# How to clean out blocked lines on your DTG Printer.



## CViolette (Jan 14, 2015)

We had purchased a Summit DTG printer, and for 2 years no problems not even with white ink. This year, we could not get magenta and black to draw through the lines nor could we draw through the waste line from the capping station. First problem of waste line, remove plastic plate, there is a small screw from the top to undo and then from underneath, move plate to the right and then downward to remove, from the capping station there is two lines with springs and a white connector must be plugged into the two short tubes that allow for waste flow and drawing of ink/cleaning fluid. This some how was not connected. After reconnecting, we were able to draw yellow and blue, and white through the lines, but magenta and black did not draw through so we knew there was a blockage somewhere. So the next step was to disconnect from the dampeners the tubing and inject cleaning fluid in to assist in loosening any dried ink, and then I follow the tubing until I saw where the tubes connected to the ink supply. There is another plate, this one is metal but you can not remove it completely, there are two screws holding it in place to remove so you will be able to push the plate aside gently because the is a cable connection underneath the plate.
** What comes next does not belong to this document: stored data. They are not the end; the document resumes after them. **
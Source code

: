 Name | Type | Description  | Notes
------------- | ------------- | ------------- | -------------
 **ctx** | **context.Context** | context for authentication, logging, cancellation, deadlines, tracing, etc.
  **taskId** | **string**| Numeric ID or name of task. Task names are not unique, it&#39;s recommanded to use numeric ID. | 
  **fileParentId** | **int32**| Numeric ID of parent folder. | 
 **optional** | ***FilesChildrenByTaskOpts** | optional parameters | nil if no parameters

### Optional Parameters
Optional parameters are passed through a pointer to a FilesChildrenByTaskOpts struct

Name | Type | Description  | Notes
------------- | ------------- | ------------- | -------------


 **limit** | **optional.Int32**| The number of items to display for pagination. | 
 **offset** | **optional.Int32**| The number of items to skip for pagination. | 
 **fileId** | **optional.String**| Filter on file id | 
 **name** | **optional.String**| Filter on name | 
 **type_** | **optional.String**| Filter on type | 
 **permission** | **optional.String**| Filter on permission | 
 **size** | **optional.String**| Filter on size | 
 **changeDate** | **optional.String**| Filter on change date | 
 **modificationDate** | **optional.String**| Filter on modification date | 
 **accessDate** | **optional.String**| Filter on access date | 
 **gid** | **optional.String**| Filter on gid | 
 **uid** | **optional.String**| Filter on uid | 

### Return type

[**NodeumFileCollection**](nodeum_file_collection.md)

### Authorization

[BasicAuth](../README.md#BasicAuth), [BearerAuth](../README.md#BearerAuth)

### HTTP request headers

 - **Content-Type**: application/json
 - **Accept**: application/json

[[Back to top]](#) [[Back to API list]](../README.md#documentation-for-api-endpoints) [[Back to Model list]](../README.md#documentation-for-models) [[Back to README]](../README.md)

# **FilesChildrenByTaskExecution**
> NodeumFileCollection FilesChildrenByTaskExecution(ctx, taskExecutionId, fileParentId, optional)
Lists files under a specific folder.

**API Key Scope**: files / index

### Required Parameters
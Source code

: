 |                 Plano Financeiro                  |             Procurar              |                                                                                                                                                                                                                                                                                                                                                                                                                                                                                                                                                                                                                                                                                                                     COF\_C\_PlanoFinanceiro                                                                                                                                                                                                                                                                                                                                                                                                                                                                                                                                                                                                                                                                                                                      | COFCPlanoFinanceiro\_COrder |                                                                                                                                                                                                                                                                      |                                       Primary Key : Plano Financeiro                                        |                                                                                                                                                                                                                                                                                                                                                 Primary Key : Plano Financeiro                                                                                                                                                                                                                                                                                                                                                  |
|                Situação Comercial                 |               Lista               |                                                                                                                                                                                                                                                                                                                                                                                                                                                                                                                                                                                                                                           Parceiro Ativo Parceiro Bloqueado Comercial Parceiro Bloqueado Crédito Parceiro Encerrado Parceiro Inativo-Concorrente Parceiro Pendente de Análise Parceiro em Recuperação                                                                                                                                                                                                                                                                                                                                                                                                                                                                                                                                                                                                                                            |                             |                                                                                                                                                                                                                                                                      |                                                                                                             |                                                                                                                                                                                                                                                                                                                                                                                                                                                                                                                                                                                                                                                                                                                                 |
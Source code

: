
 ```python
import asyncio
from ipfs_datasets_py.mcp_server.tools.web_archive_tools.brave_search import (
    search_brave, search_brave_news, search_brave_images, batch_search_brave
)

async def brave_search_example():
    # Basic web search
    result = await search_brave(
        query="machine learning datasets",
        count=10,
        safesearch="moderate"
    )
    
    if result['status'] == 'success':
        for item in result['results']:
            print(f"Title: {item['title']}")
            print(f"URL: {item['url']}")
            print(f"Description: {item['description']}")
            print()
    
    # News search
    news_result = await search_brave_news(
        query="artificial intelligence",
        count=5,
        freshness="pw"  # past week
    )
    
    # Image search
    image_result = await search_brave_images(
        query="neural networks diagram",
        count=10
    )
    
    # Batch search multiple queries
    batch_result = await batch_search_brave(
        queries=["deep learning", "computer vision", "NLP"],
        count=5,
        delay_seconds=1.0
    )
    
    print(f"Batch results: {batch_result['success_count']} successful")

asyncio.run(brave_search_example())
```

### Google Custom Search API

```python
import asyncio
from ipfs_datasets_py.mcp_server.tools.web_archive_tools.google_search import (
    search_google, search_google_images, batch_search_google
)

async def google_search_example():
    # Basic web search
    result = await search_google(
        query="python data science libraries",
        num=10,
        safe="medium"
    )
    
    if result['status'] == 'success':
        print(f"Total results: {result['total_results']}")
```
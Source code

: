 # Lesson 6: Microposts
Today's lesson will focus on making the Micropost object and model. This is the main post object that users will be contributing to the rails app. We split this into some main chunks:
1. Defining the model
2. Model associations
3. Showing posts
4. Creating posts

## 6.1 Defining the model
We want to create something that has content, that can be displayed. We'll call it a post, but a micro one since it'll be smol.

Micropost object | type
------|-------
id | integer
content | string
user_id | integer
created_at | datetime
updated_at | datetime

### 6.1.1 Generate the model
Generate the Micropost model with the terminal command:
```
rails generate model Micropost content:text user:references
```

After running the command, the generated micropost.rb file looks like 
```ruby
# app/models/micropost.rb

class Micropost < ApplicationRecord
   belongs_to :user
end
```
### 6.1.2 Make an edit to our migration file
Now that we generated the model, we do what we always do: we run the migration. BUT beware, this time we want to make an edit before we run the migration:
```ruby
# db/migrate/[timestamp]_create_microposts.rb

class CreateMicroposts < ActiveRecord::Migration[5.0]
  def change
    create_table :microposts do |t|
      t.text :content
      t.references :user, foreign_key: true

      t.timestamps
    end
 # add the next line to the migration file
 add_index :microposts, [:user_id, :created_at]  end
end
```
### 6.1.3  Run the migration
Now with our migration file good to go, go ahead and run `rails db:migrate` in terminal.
Once you have this metal plate pushed aside you can easily see the "L" shape connectors to the ink tubes. I had used a small wrench to loosen the plastic fastener to disconnect the tube from the ink supply, once you have done this you can then inject some cleaning fluid from that end. (Be sure to place a lint free rags under the area for any leakage.) We then injected cleaning fluid again from the dampener end of the tubing and noticed a plug of ink pop out on the other side of the tube, you then can physically grab the dried ink plug and pull to draw it out. It will resemble a gummy worm. We then reconnected everything and replaced ink supply and was able to draw ink through the system again. It is very important that you print something everyday followed by a cleaning and daily maintenance of cleaning the wiper blade and print head. You will be up and printing in no time. I hope this will help those you have struggled with their DTG printer.


----------